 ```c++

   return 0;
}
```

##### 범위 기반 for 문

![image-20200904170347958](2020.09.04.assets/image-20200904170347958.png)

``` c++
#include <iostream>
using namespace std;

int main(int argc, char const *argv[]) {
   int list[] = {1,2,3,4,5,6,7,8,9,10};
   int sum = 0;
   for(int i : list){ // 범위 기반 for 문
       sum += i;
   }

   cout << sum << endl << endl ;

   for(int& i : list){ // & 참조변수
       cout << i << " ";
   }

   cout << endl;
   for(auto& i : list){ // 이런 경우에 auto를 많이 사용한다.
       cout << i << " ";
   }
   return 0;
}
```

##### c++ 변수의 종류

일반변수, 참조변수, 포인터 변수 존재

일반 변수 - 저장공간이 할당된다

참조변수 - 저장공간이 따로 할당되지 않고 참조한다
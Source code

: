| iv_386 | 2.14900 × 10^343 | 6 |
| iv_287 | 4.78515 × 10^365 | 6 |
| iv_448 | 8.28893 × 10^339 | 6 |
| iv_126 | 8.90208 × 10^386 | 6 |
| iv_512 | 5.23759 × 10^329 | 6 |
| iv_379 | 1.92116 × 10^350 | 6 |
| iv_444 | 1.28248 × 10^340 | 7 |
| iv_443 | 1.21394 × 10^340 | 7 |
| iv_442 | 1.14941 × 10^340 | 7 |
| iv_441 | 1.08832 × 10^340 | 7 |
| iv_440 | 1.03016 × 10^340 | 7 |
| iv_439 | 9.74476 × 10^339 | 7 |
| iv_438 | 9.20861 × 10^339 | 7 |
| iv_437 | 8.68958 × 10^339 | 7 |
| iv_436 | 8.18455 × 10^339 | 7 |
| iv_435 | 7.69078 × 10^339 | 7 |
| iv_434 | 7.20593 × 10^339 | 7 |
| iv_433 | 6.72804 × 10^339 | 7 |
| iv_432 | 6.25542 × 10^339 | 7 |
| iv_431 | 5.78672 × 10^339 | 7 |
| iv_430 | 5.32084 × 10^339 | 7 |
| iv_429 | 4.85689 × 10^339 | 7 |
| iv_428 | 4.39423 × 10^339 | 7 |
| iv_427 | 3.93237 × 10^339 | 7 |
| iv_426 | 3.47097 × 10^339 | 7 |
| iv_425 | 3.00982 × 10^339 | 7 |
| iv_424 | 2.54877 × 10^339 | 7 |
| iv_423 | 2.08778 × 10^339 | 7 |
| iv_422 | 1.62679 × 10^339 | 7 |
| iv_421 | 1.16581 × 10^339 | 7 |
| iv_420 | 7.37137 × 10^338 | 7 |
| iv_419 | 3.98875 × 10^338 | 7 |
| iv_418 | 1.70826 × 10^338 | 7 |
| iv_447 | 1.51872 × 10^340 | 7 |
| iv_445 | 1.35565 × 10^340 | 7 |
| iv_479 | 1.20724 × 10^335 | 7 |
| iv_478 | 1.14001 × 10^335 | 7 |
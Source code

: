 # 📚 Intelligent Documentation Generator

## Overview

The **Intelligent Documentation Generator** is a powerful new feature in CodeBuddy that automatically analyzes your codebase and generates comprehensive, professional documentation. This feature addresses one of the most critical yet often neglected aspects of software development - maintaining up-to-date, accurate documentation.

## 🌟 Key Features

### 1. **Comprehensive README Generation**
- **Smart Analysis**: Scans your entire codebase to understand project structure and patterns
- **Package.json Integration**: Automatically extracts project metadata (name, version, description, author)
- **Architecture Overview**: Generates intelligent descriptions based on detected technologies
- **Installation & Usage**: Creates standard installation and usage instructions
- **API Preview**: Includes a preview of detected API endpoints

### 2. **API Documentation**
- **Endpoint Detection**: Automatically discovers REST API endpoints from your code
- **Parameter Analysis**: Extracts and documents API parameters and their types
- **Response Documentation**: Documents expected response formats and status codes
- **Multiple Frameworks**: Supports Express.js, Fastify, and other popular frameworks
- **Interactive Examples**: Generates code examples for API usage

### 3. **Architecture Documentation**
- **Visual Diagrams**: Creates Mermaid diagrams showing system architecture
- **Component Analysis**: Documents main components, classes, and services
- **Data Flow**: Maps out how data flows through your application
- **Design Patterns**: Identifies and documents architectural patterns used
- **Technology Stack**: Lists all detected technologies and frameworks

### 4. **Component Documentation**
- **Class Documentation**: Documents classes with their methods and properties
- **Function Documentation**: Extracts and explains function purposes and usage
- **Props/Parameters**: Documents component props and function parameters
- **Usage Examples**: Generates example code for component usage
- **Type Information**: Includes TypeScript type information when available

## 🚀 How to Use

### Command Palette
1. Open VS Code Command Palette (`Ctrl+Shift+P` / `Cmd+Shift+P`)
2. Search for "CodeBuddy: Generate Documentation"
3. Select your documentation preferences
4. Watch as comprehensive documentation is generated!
● ● ● ● ●
• About this task:
Only the lines from the one bearing "- **Class Documentation**: Documents" to the end of the material belong in the answer; set them down verbatim.

• Answer section:
- **Class Documentation**: Documents classes with their methods and properties
- **Function Documentation**: Extracts and explains function purposes and usage
- **Props/Parameters**: Documents component props and function parameters
- **Usage Examples**: Generates example code for component usage
- **Type Information**: Includes TypeScript type information when available

## 🚀 How to Use

### Command Palette
1. Open VS Code Command Palette (`Ctrl+Shift+P` / `Cmd+Shift+P`)
2. Search for "CodeBuddy: Generate Documentation"
3. Select your documentation preferences
4. Watch as comprehensive documentation is generated!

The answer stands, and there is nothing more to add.